GENIUS Act’s Yield Ban Could Trigger Trillion-Dollar Shift to Tokenized Assets

The United States’ new GENIUS Act is poised to accelerate stablecoin adoption, but industry leaders warn that its prohibition on yield-bearing stablecoins could redirect massive amounts of capital toward tokenized real-world assets (RWAs).
Will Beeson, former Standard Chartered executive and now CEO of Uniform Labs, told Cointelegraph that the legislation’s yield ban will push institutions to seek compliant alternatives for earning returns on their digital dollar holdings.
“With yield-bearing stablecoins off the table, institutions need a compliant way to earn yield while staying liquid,” Beeson said, noting that capital is already shifting. “Institutional holders aren’t going to sit on idle, depreciating assets. They’ll demand yield and the infrastructure to access it compliantly.”
The GENIUS Act, signed into law under President Donald Trump, is widely viewed as a landmark in U.S. digital asset regulation. While it solidifies the role of dollar-backed stablecoins in both domestic and international markets, Beeson believes the real growth opportunity will be in tokenized assets such as U.S. Treasurys, money market funds, and eventually a broader range of instruments.
Tokenization as the Next Frontier
Beeson’s firm, Uniform Labs, is developing Multiliquid, an institutional liquidity platform that enables real-time, programmable conversions between tokenized assets and stablecoins. The open-architecture system is designed for compliant integration by issuers without the need for commercial agreements.
Although Beeson declined to name partners, he confirmed collaborations with “leading institutions, fintechs, and stablecoin issuers” ahead of Multiliquid’s planned launch later this year.
The tokenization trend has been gaining momentum, with 2025 seeing substantial growth in tokenized Treasury and money market funds. Data from RWA.xyz puts the total tokenization market at nearly $26 billion, with most activity so far concentrated in private credit and government bonds.

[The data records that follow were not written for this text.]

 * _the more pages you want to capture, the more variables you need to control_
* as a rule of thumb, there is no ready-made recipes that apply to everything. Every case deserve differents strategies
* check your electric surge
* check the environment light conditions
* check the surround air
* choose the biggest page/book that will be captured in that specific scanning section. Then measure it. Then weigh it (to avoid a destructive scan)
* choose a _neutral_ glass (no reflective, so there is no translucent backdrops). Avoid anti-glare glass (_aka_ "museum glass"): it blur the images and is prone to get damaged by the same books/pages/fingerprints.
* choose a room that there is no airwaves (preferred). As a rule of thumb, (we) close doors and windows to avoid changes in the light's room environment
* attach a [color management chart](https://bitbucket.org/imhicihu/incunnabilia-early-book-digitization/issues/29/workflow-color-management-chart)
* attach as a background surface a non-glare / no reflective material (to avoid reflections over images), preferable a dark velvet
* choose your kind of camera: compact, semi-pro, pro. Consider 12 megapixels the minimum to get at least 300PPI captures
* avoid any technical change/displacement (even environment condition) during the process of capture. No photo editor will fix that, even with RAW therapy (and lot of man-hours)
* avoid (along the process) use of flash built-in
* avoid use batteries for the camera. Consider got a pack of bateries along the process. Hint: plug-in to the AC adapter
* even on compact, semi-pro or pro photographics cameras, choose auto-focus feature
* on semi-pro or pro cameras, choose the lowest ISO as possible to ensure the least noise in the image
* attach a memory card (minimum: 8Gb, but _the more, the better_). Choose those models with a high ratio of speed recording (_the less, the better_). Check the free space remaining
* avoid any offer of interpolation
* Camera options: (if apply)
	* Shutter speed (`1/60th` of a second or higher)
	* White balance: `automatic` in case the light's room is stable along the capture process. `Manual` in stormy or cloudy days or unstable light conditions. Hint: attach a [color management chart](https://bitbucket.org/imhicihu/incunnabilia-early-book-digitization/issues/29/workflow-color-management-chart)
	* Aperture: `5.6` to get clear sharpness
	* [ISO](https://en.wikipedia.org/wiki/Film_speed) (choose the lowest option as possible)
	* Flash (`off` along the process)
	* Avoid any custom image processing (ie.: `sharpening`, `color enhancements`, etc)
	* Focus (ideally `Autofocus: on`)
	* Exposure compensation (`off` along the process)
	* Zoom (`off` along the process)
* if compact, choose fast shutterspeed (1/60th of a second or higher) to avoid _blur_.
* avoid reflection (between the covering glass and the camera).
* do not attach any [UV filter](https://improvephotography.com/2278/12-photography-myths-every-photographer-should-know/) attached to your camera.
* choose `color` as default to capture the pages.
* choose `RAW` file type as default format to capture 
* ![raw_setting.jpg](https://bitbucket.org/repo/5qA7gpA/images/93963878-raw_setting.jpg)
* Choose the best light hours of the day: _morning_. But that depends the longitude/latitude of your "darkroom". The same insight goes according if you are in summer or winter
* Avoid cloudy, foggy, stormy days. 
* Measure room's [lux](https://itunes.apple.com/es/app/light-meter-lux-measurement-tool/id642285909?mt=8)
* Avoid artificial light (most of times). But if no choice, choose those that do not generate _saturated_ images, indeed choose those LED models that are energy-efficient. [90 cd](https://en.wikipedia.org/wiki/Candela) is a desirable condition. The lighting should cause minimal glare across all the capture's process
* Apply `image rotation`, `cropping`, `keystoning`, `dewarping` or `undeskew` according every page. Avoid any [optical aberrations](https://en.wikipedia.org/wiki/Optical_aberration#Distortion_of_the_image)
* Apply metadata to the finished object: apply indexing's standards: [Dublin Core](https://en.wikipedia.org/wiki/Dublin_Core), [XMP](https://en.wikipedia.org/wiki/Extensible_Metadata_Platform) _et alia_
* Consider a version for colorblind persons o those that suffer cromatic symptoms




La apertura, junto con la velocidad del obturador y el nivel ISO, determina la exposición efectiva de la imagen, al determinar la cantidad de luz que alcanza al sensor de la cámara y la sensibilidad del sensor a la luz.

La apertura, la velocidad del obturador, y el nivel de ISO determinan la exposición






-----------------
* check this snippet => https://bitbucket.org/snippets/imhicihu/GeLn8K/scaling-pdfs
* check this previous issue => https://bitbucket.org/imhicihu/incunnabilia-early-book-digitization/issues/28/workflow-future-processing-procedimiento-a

According to Beeson, that’s just the beginning. He expects the market to expand to corporate bonds, credit funds, commodities, equities, real estate, and private equity.
Leveling the Investment Playing Field
Sandra Waliczek, a blockchain and digital assets specialist at the World Economic Forum, argues that tokenization could democratize access to traditionally exclusive markets. “Tokenization changes this by enabling asset fractionalization, breaking assets into smaller, more affordable units,” she wrote, highlighting opportunities for investors previously locked out of high-value asset classes like real estate and private equity.
Aptos Labs’ Solomon Tesfaye echoed the sentiment, predicting that the GENIUS Act will drive growth for both stablecoins and tokenization.
As regulatory clarity strengthens stablecoins’ legitimacy, the prohibition on yield-bearing models may create a powerful incentive for institutions to channel liquidity into tokenized assets, potentially unleashing trillions of dollars into the sector.